B. İstinaf Sebepleri
Davalı erkek vekili istinaf dilekçesinde özetle; iddiaların tamamının gerçek dışı olduğunu, tanıkların yanlı beyanda bulunduğunu, iddiaların hiçbirinin ispatlanamadığını, ceza dosyasının halen derdest olup kesinleşmediğini ve delil olmasının hukuka aykırı olduğunu, davalı erkeğin kusurları ispatlanmamışken tazminata hükmedilmesinin hukuka aykırı olduğunu, davalı erkeğin tazminatları ödeme imkanın bulunmadığını beyanla kararın kaldırılarak talepleri doğrultusunda karar verilmesi istemi ile istinaf başvurusunda bulunmuştur.
C. Gerekçe ve Sonuç
Bölge Adliye Mahkemesinin yukarıda tarih ve sayısı belirtilen kararı ile; davalı erkeğin ilk derece mahkemesince kabul edilen kusurlarının gerçekleştiği, boşanmaya neden olan olaylarda davalı erkeğin tam kusurlu olduğunun anlaşılması karşısında davanın kabulü ile tarafların boşanmalarına karar verilmesinde usul ve yasaya aykırı bir durum bulunmadığı, davacı kadın lehine maddî ve manevî tazminat, yoksulluk nafakası takdir edilmesinde de usul ve yasaya aykırı bir durum bulunmadığı, miktarının makul olduğu, ortak çocuklar için tedbir ve iştirak nafakası takdir edilmesinin de doğru olduğu gerekçesi ile davalı erkeğin istinaf başvurusunun 6100 sayılı Hukuk Muhakemeleri Kanunu’nun (6100 sayılı Kanun) 353 üncü maddesinin birinci fıkrasının (b) bendinin (1) inci alt bendi gereğince esastan reddine karar verilmiştir.
V. TEMYİZ
A. Temyiz Yoluna Başvuranlar
Bölge Adliye Mahkemesinin yukarıda belirtilen kararına karşı süresi içinde davalı erkek vekili tarafından temyiz başvurusunda bulunmuştur.
B. Temyiz Sebepleri
Davalı erkek vekili, istinaf sebeplerini tekrar ile kararın bozulmasına karar verilmesini talep etmiştir.
C. Gerekçe
1. Uyuşmazlık ve Hukuki Nitelendirme
Uyuşmazlık, davanın kabulü şartlarının oluşup oluşmadığı, kusur değerlendirmesi, davalı erkek aleyhine nafaka ve tazminata hükmedilmesi şartlarının gerçekleşip gerçekleşmediği, şartları var ise miktarlarının dosya kapsamı ve hakkaniyete uygun olup olmadığı noktasında toplanmaktadır.
2. İlgili Hukuk
4721 sayılı Kanun'un 4 üncü, 6 ncı, 166 ncı maddesinin birinci ve ikinci fıkrası, 169 uncu maddesi, 174 üncü maddesinin birinci ve ikinci fıkrası, 175 inci ve 330 uncu maddesi, 6100 sayılı Kanun'un 369 uncu maddesinin birinci fıkrası ile 370 ve 371 inci maddesi, 6098 sayılı Türk Borçlar Kanununun (6098 sayılı Kanun) 50 nci ve 51 inci maddeleri.
3. Değerlendirme
1.Bölge Adliye Mahkemelerinin nihai kararlarının bozulması 6100 sayılı Kanun'un 371 inci maddesinde yer alan sebeplerden birinin varlığı hâlinde mümkündür.

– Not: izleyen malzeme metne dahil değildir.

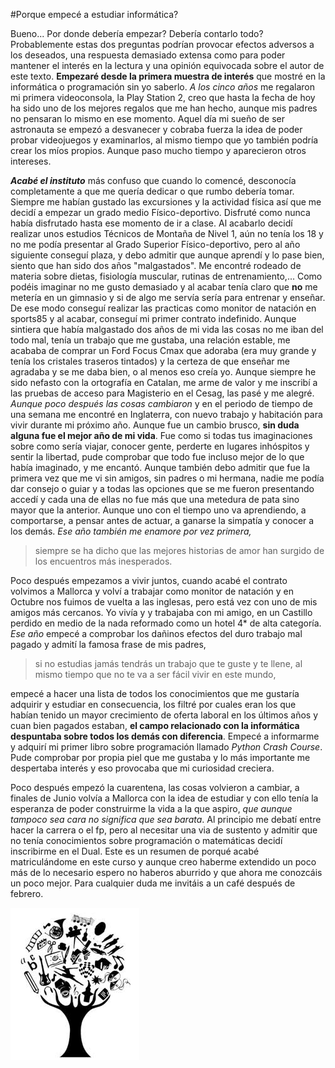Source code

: #Porque empecé a estudiar informática?

Bueno... Por donde debería empezar? Debería contarlo todo? Probablemente estas dos preguntas podrían provocar efectos adversos a los deseados, una respuesta demasiado extensa como para poder mantener el interés en la lectura y una opinión equivocada sobre el autor de este texto. 
**Empezaré desde la primera muestra de interés** que mostré en la informática o programación sin yo saberlo. *A los cinco años* me regalaron mi primera videoconsola, la Play Station 2, creo que hasta la fecha de hoy ha sido uno de los mejores regalos que me han hecho, aunque mis padres no pensaran lo mismo en ese momento. Aquel día mi sueño de ser astronauta se empezó a desvanecer y cobraba fuerza la idea de poder probar videojuegos y examinarlos, al mismo tiempo que yo también podría crear los míos propios. Aunque paso mucho tiempo y aparecieron otros intereses. 

***Acabé el instituto*** más confuso que cuando lo comencé, desconocía completamente a que me quería dedicar o que rumbo debería tomar.
Siempre me habían gustado las excursiones y la actividad física así que me decidí a empezar un grado medio Físico-deportivo. Disfruté como nunca había disfrutado hasta ese momento de ir a clase. Al acabarlo decidí realizar unos estudios Técnicos de Montaña de Nivel 1, aún no tenía los 18 y no me podía presentar al Grado Superior Físico-deportivo, pero al año siguiente conseguí plaza, y debo admitir que aunque aprendí y lo pase bien, siento que han sido dos años "malgastados". Me encontré rodeado de materia sobre dietas, fisiología muscular, rutinas de entrenamiento,... Como podéis imaginar no me gusto demasiado y al acabar tenía claro que **no** me metería en un gimnasio y si de algo me servía sería para entrenar y enseñar. De ese modo conseguí realizar las practicas como monitor de natación en sports85 y al acabar, conseguí mi primer contrato indefinido. Aunque sintiera que había malgastado dos años de mi vida las cosas no me iban del todo mal, tenía un trabajo que me gustaba, una relación estable, me acababa de comprar un Ford Focus Cmax que adoraba (era muy grande y tenía los cristales traseros tintados) y la certeza de que enseñar me agradaba y se me daba bien, o al menos eso creía yo. Aunque siempre he sido nefasto con la ortografía en Catalan, me arme de valor y me inscribí a las pruebas de acceso para Magisterio en el Cesag, las pasé y me alegré.  
*Aunque poco después las cosas cambiaron* y en el periodo de tiempo de una semana me encontré en Inglaterra, con nuevo trabajo y habitación para vivir durante mi próximo año. Aunque fue un cambio brusco, **sin duda alguna fue el mejor año de mi vida**. Fue como si todas tus imaginaciones sobre como sería viajar, conocer gente, perderte en lugares inhóspitos y sentir la libertad, pude comprobar que todo fue incluso mejor de lo que había imaginado, y me encantó. Aunque también debo admitir que fue la primera vez que me vi sin amigos, sin padres o mi hermana, nadie me podía dar consejo o guiar y a todas las opciones que se me fueron presentando accedí y cada una de ellas no fue más que una metedura de pata sino mayor que la anterior. Aunque uno con el tiempo uno va aprendiendo, a comportarse, a pensar antes de actuar, a ganarse la simpatía y conocer a los demás. *Ese año también me enamore por vez primera,*
 >siempre se ha dicho que las mejores historias de amor han surgido de los encuentros más inesperados.

 Poco después empezamos a vivir juntos, cuando acabé el contrato volvimos a Mallorca y  volví a trabajar como monitor de natación y en Octubre nos fuimos de vuelta a las inglesas, pero está vez con uno de mis amigos más cercanos. Yo vivía y y trabajaba con mi amigo, en un Castillo perdido en medio de la nada reformado como un hotel 4* de alta categoría. *Ese año* empecé a comprobar los dañinos efectos del duro trabajo mal pagado y admití la famosa frase de mis padres,
>si no estudias jamás tendrás un trabajo que te guste y te llene, al mismo tiempo que no te va a ser fácil vivir en este mundo, 

empecé a hacer una lista de todos los conocimientos que me gustaría adquirir y estudiar en consecuencia, los filtré por cuales eran los que habían tenido un mayor crecimiento de oferta laboral en los últimos años y cuan bien pagados estaban, **el campo relacionado con la informática despuntaba sobre todos los demás con diferencia**. Empecé a informarme y adquirí mi primer libro sobre programación llamado *Python Crash Course*. Pude comprobar por propia piel que me gustaba y lo más importante me despertaba interés y eso provocaba que mi curiosidad creciera.  

Poco después empezó la cuarentena, las cosas volvieron a cambiar, a finales de Junio volvía a Mallorca con la idea de estudiar y con ello tenía la esperanza de poder construirme la vida a la que aspiro, *que aunque tampoco sea cara no significa que sea barata*. Al principio me debatí entre hacer la carrera o el fp, pero al necesitar una via de sustento y admitir que no tenía conocimientos sobre programación o matemáticas decidí inscribirme en el Dual. Este es un resumen de porqué acabé matriculándome en este curso y aunque creo haberme extendido un poco más de lo necesario espero no haberos aburrido y que ahora me conozcáis un poco mejor. Para cualquier duda me invitáis a un café después de febrero.

![Imagen Pau](../img/logo.jpg)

2.Temyizen incelenen karar, tarafların karşılıklı iddia ve savunmalarına, dayandıkları belgelere, uyuşmazlığa uygulanması gereken hukuk kuralları ile hukuki ilişkinin nitelendirilmesine, dava şartlarına, yargılama ve ispat kuralları ile kararda belirtilen gerekçelere göre usul ve kanuna uygun olup davalı erkek vekili tarafından temyiz dilekçesinde ileri sürülen nedenler kararın bozulmasını gerektirecek nitelikte görülmemiştir.
VI. KARAR
Açıklanan sebeplerle;
Temyiz olunan Bölge Adliye Mahkemesi kararının 6100 sayılı Kanun'un 370 inci maddesinin birinci fıkrası uyarınca ONANMASINA,
Aşağıda yazılı temyiz giderinin temyiz edene yükletilmesine,
Dosyanın İlk Derece Mahkemesine, kararın bir örneğinin Bölge Adliye Mahkemesine gönderilmesine,
04.11.2024 tarihinde oy birliğiyle karar verildi.